If you don’t think it would offend your guests, then I think you are fine. But if you are worried about going about it the traditional way, then maybe cut down your guest list so that you can afford it! 🙂
Post # 5
Generally, the person who invites the others pays. If it’s an informal gathering everyone can pay for themselves. However, if you are inviting someone to a party good manners generally means you are paying to feed them. I would have the type of event you can afford. An open house with cake and punch is fine, and everyone can celebrate with you.
Post # 6
I dont see anything wrong with it, but Im not in the USA where these customs/ettiquette seems to be one way or no way.

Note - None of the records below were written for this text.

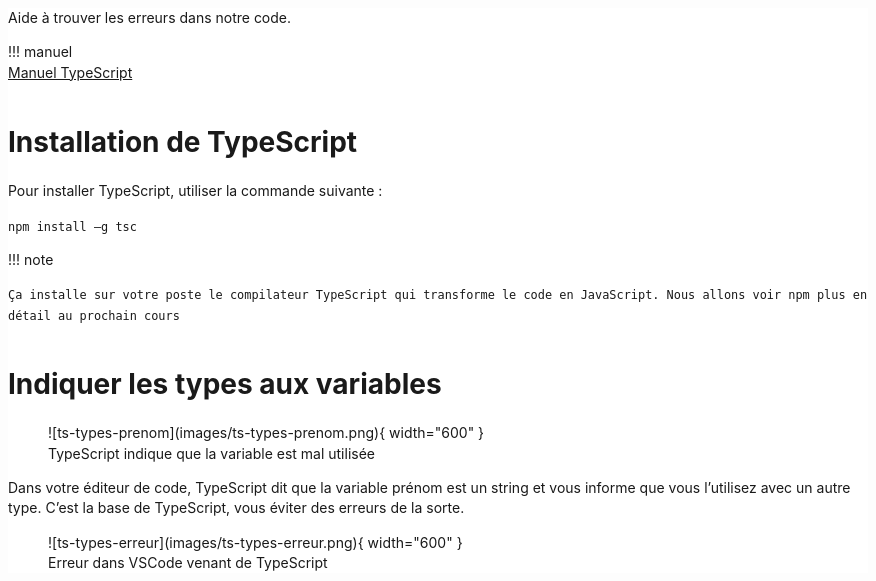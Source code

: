 Aide à trouver les erreurs dans notre code.

!!! manuel  
    [Manuel TypeScript](https://www.typescriptlang.org/fr/docs/handbook/intro.html)  


# Installation de TypeScript  

Pour installer TypeScript, utiliser la commande suivante :

``` nodejsrepl title="console"
npm install –g tsc
```

!!! note

    Ça installe sur votre poste le compilateur TypeScript qui transforme le code en JavaScript. Nous allons voir npm plus en détail au prochain cours

# Indiquer les types aux variables  

<figure markdown>
  ![ts-types-prenom](images/ts-types-prenom.png){ width="600" }
  <figcaption>TypeScript indique que la variable est mal utilisée</figcaption>
</figure>


Dans votre éditeur de code, TypeScript dit que la variable prénom est un string et vous informe que vous l’utilisez avec un autre type. C’est la base de TypeScript, vous éviter des erreurs de la sorte.


<figure markdown>
  ![ts-types-erreur](images/ts-types-erreur.png){ width="600" }
  <figcaption>Erreur dans VSCode venant de TypeScript</figcaption>
</figure>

If you can pitch in for a round, cool. If not, maybe buy some appies for the table? I see nothing wrong with hosting or attending an event like this.
Post # 7
MissBreezy13: I don’t think you should be throwing yourself a party…someone should throw it for you and they should be the hosts. Perhaps just do appetizers and have it at a later time?
Post # 8
We are doing my bday dinner and engagement dinner altogether at a restaurant but our circumstances are a bit different seeing as we will only be in Cali for a week. We did the invites through a facebook event invite so nothing really formal there. But then again I am not emily post or even cemily post it note :p
Post # 9
When I was in the dating world I assumed the one asking would pay. If I was asked out he would pay and vise versa. Tradition is that the brides parents pay for the engagement party. my family sucks so that’s not an option. I assume we are asking people to dinner, so we pay. unless they know ahead of time it’s unfair to ask them to pay for their own dinner.
Post # 10
MissBreezy13: An engagement party is not a requirement and you shouldn’t “host” your own (although inviting everyone and having them pay wouldn’t be hosting anyway) engagement party. If no one is offering to host one for you and you can’t afford it, just skip it.
Post # 11
MissBreezy13: it’s a no no!
Fiance and I had our engageemnt party at our church hall that we rented for $100
My parents cooked his parents cooked, a friend of ours dj for us. we went to our local bakery got our cake. my dear friend is a photographer paid him 200 to capture the nigh.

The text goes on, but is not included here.